● **Instructions for the task**: Repeat, exactly and in full, the lines of the listing below, but without any pictures.

● **Exercise inputs**:
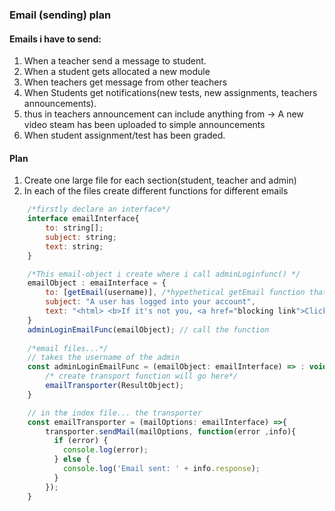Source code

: ### Email (sending) plan

#### Emails i have to send:
1. When a teacher send a message to student.
2. When a student gets allocated a new module
3. When teachers get message from other teachers
4. When Students get notifications(new tests, new assignments, teachers announcements).
5. thus in teachers announcement can include anything from -> A new video steam has been uploaded to simple announcements
6. When student assignment/test has been graded.

#### Plan
1. Create one large file for each section(student, teacher and admin)
2. In each of the files create different functions for different emails

```javascript
	/*firstly declare an interface*/
	interface emailInterface{
		to: string[]; 
	  	subject: string;
	  	text: string;
	}

	/*This email-object i create where i call adminLoginfunc() */
	emailObject : emaiInterface = {
		to: [getEmail(username)], /*hypethetical getEmail function that i still need to create*/
		subject: "A user has logged into your account",
		text: "<html> <b>If it's not you, <a href="blocking link">Click here</a></b> </html>"		
	}
	adminLoginEmailFunc(emailObject); // call the function
	
	/*email files...*/
	// takes the username of the admin
	const adminLoginEmailFunc = (emailObject: emailInterface) => : void{
		/* create transport function will go here*/
		emailTransporter(ResultObject);
	}

	// in the index file... the transporter
	const emailTransporter = (mailOptions: emailInterface) =>{
		transporter.sendMail(mailOptions, function(error ,info){
		  if (error) {
			console.log(error);
		  } else {
		    console.log('Email sent: ' + info.response);
		  }
		});	
	}
	
```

● **Answer for the task**:
Source code

: ### Email (sending) plan

#### Emails i have to send:
1. When a teacher send a message to student.
2. When a student gets allocated a new module
3. When teachers get message from other teachers
4. When Students get notifications(new tests, new assignments, teachers announcements).
5. thus in teachers announcement can include anything from -> A new video steam has been uploaded to simple announcements
6. When student assignment/test has been graded.

#### Plan
1. Create one large file for each section(student, teacher and admin)
2. In each of the files create different functions for different emails

```javascript
	/*firstly declare an interface*/
	interface emailInterface{
		to: string[]; 
	  	subject: string;
	  	text: string;
	}

	/*This email-object i create where i call adminLoginfunc() */
	emailObject : emaiInterface = {
		to: [getEmail(username)], /*hypethetical getEmail function that i still need to create*/
		subject: "A user has logged into your account",
		text: "<html> <b>If it's not you, <a href="blocking link">Click here</a></b> </html>"		
	}
	adminLoginEmailFunc(emailObject); // call the function
	
	/*email files...*/
	// takes the username of the admin
	const adminLoginEmailFunc = (emailObject: emailInterface) => : void{
		/* create transport function will go here*/
		emailTransporter(ResultObject);
	}

	// in the index file... the transporter
	const emailTransporter = (mailOptions: emailInterface) =>{
		transporter.sendMail(mailOptions, function(error ,info){
		  if (error) {
			console.log(error);
		  } else {
		    console.log('Email sent: ' + info.response);
		  }
		});	
	}
	
```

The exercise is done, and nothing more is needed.